## ACTION ITEM
Please write out all the data that follows exactly, without the pictures.

Stored entries
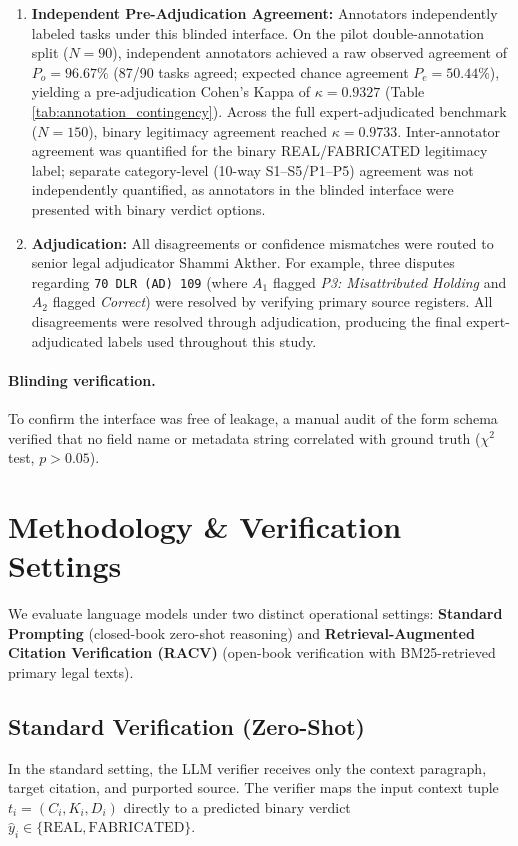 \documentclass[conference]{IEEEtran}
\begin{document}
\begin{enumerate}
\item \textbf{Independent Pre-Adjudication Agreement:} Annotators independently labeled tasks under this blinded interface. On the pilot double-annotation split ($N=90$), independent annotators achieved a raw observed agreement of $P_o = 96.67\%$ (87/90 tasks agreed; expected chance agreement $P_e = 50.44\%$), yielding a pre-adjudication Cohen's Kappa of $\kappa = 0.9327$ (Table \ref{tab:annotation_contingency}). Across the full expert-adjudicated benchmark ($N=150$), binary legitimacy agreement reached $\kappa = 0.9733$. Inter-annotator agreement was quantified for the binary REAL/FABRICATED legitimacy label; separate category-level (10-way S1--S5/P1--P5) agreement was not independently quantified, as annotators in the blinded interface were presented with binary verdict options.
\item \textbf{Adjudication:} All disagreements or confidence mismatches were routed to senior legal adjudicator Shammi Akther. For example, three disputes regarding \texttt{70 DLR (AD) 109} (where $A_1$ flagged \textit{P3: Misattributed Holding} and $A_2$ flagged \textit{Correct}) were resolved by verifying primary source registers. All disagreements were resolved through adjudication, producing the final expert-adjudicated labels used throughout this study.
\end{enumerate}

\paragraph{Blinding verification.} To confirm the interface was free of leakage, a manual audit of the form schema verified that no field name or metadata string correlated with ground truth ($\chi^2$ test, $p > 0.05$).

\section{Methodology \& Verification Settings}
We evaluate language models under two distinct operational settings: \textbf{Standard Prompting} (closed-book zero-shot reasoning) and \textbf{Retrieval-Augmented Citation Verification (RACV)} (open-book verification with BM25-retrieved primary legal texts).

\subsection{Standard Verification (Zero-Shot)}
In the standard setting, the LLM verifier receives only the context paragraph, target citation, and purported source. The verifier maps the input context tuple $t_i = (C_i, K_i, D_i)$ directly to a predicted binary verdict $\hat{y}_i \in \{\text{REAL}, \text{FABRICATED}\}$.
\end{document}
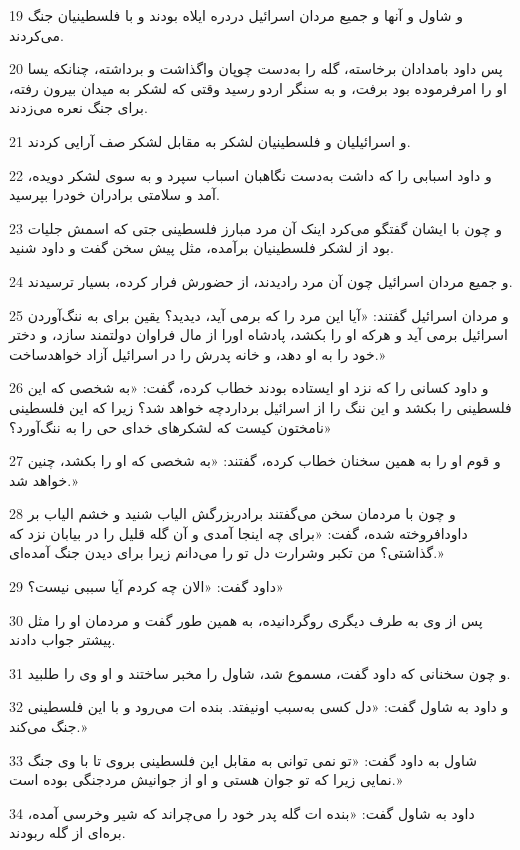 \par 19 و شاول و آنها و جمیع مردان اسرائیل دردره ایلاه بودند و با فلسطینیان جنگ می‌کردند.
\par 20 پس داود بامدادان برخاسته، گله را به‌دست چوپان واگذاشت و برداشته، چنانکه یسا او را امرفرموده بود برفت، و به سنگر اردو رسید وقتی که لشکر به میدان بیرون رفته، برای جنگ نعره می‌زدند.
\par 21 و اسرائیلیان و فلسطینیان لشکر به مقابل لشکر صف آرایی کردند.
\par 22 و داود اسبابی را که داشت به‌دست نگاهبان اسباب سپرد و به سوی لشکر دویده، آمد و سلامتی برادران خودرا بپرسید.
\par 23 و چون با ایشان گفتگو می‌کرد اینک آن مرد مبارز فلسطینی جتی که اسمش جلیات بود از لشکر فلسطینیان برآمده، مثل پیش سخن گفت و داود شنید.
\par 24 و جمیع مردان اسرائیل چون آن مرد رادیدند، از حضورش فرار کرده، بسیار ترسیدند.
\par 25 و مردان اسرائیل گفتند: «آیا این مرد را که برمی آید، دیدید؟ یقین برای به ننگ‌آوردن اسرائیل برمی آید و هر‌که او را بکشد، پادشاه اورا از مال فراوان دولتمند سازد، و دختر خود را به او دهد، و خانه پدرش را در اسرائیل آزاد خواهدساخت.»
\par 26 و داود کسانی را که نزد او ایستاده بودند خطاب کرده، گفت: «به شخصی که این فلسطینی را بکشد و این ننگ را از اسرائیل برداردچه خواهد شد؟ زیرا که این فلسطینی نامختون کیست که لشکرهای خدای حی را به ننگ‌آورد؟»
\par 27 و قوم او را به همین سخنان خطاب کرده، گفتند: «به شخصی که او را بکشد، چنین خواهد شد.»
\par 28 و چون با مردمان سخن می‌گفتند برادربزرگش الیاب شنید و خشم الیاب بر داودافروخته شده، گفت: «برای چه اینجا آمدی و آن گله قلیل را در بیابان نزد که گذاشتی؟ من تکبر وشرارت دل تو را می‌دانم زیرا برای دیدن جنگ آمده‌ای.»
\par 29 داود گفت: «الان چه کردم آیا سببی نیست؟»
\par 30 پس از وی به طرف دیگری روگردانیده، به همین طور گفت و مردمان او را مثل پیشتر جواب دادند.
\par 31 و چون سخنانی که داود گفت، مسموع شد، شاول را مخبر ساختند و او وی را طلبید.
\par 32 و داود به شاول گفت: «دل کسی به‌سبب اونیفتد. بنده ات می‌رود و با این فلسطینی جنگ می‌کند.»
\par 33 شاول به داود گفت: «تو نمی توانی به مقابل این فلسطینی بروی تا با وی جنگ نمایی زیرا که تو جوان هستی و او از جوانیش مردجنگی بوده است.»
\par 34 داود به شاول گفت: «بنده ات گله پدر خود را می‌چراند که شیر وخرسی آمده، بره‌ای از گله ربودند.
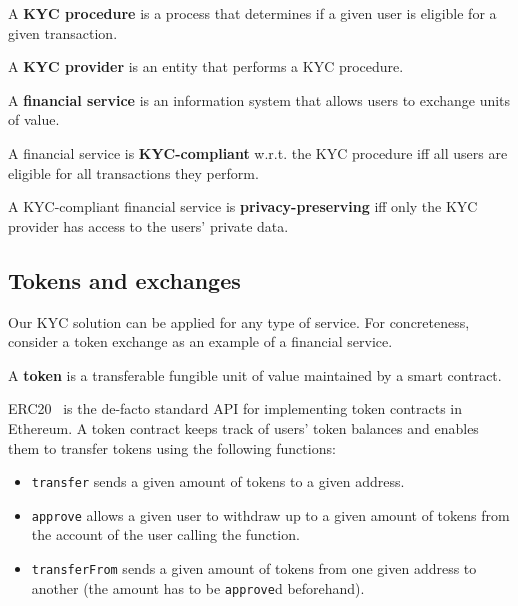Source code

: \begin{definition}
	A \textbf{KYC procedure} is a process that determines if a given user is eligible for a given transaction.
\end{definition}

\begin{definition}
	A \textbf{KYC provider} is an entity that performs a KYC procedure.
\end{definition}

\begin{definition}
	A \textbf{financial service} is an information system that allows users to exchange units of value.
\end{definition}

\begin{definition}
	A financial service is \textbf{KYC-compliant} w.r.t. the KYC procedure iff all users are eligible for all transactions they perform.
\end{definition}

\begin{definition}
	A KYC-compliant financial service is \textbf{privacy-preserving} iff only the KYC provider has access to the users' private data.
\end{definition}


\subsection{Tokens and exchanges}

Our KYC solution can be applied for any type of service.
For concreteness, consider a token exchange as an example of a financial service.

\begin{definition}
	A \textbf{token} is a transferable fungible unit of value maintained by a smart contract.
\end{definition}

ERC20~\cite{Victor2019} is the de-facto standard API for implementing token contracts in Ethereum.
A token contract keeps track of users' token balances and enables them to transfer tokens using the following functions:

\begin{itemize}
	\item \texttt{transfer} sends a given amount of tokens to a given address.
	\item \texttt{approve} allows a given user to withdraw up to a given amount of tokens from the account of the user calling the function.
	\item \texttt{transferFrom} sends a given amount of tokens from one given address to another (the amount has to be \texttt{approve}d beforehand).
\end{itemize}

## EXERCISE ANSWER
 \documentclass[conference]{IEEEtran}
\begin{document}
\begin{enumerate}
\item \textbf{Independent Pre-Adjudication Agreement:} Annotators independently labeled tasks under this blinded interface. On the pilot double-annotation split ($N=90$), independent annotators achieved a raw observed agreement of $P_o = 96.67\%$ (87/90 tasks agreed; expected chance agreement $P_e = 50.44\%$), yielding a pre-adjudication Cohen's Kappa of $\kappa = 0.9327$ (Table \ref{tab:annotation_contingency}). Across the full expert-adjudicated benchmark ($N=150$), binary legitimacy agreement reached $\kappa = 0.9733$. Inter-annotator agreement was quantified for the binary REAL/FABRICATED legitimacy label; separate category-level (10-way S1--S5/P1--P5) agreement was not independently quantified, as annotators in the blinded interface were presented with binary verdict options.
\item \textbf{Adjudication:} All disagreements or confidence mismatches were routed to senior legal adjudicator Shammi Akther. For example, three disputes regarding \texttt{70 DLR (AD) 109} (where $A_1$ flagged \textit{P3: Misattributed Holding} and $A_2$ flagged \textit{Correct}) were resolved by verifying primary source registers. All disagreements were resolved through adjudication, producing the final expert-adjudicated labels used throughout this study.
\end{enumerate}

\paragraph{Blinding verification.} To confirm the interface was free of leakage, a manual audit of the form schema verified that no field name or metadata string correlated with ground truth ($\chi^2$ test, $p > 0.05$).

\section{Methodology \& Verification Settings}
We evaluate language models under two distinct operational settings: \textbf{Standard Prompting} (closed-book zero-shot reasoning) and \textbf{Retrieval-Augmented Citation Verification (RACV)} (open-book verification with BM25-retrieved primary legal texts).

\subsection{Standard Verification (Zero-Shot)}
In the standard setting, the LLM verifier receives only the context paragraph, target citation, and purported source. The verifier maps the input context tuple $t_i = (C_i, K_i, D_i)$ directly to a predicted binary verdict $\hat{y}_i \in \{\text{REAL}, \text{FABRICATED}\}$.
\end{document}
 \par 19 و شاول و آنها و جمیع مردان اسرائیل دردره ایلاه بودند و با فلسطینیان جنگ می‌کردند.
\par 20 پس داود بامدادان برخاسته، گله را به‌دست چوپان واگذاشت و برداشته، چنانکه یسا او را امرفرموده بود برفت، و به سنگر اردو رسید وقتی که لشکر به میدان بیرون رفته، برای جنگ نعره می‌زدند.
\par 21 و اسرائیلیان و فلسطینیان لشکر به مقابل لشکر صف آرایی کردند.
\par 22 و داود اسبابی را که داشت به‌دست نگاهبان اسباب سپرد و به سوی لشکر دویده، آمد و سلامتی برادران خودرا بپرسید.
\par 23 و چون با ایشان گفتگو می‌کرد اینک آن مرد مبارز فلسطینی جتی که اسمش جلیات بود از لشکر فلسطینیان برآمده، مثل پیش سخن گفت و داود شنید.
\par 24 و جمیع مردان اسرائیل چون آن مرد رادیدند، از حضورش فرار کرده، بسیار ترسیدند.
\par 25 و مردان اسرائیل گفتند: «آیا این مرد را که برمی آید، دیدید؟ یقین برای به ننگ‌آوردن اسرائیل برمی آید و هر‌که او را بکشد، پادشاه اورا از مال فراوان دولتمند سازد، و دختر خود را به او دهد، و خانه پدرش را در اسرائیل آزاد خواهدساخت.»
\par 26 و داود کسانی را که نزد او ایستاده بودند خطاب کرده، گفت: «به شخصی که این فلسطینی را بکشد و این ننگ را از اسرائیل برداردچه خواهد شد؟ زیرا که این فلسطینی نامختون کیست که لشکرهای خدای حی را به ننگ‌آورد؟»
\par 27 و قوم او را به همین سخنان خطاب کرده، گفتند: «به شخصی که او را بکشد، چنین خواهد شد.»
\par 28 و چون با مردمان سخن می‌گفتند برادربزرگش الیاب شنید و خشم الیاب بر داودافروخته شده، گفت: «برای چه اینجا آمدی و آن گله قلیل را در بیابان نزد که گذاشتی؟ من تکبر وشرارت دل تو را می‌دانم زیرا برای دیدن جنگ آمده‌ای.»
\par 29 داود گفت: «الان چه کردم آیا سببی نیست؟»
\par 30 پس از وی به طرف دیگری روگردانیده، به همین طور گفت و مردمان او را مثل پیشتر جواب دادند.
\par 31 و چون سخنانی که داود گفت، مسموع شد، شاول را مخبر ساختند و او وی را طلبید.
\par 32 و داود به شاول گفت: «دل کسی به‌سبب اونیفتد. بنده ات می‌رود و با این فلسطینی جنگ می‌کند.»
\par 33 شاول به داود گفت: «تو نمی توانی به مقابل این فلسطینی بروی تا با وی جنگ نمایی زیرا که تو جوان هستی و او از جوانیش مردجنگی بوده است.»
\par 34 داود به شاول گفت: «بنده ات گله پدر خود را می‌چراند که شیر وخرسی آمده، بره‌ای از گله ربودند.
Source code

: \begin{definition}
	A \textbf{KYC procedure} is a process that determines if a given user is eligible for a given transaction.
\end{definition}

\begin{definition}
	A \textbf{KYC provider} is an entity that performs a KYC procedure.
\end{definition}

\begin{definition}
	A \textbf{financial service} is an information system that allows users to exchange units of value.
\end{definition}

\begin{definition}
	A financial service is \textbf{KYC-compliant} w.r.t. the KYC procedure iff all users are eligible for all transactions they perform.
\end{definition}

\begin{definition}
	A KYC-compliant financial service is \textbf{privacy-preserving} iff only the KYC provider has access to the users' private data.
\end{definition}


\subsection{Tokens and exchanges}

Our KYC solution can be applied for any type of service.
For concreteness, consider a token exchange as an example of a financial service.

\begin{definition}
	A \textbf{token} is a transferable fungible unit of value maintained by a smart contract.
\end{definition}

ERC20~\cite{Victor2019} is the de-facto standard API for implementing token contracts in Ethereum.
A token contract keeps track of users' token balances and enables them to transfer tokens using the following functions:

\begin{itemize}
	\item \texttt{transfer} sends a given amount of tokens to a given address.
	\item \texttt{approve} allows a given user to withdraw up to a given amount of tokens from the account of the user calling the function.
	\item \texttt{transferFrom} sends a given amount of tokens from one given address to another (the amount has to be \texttt{approve}d beforehand).
\end{itemize}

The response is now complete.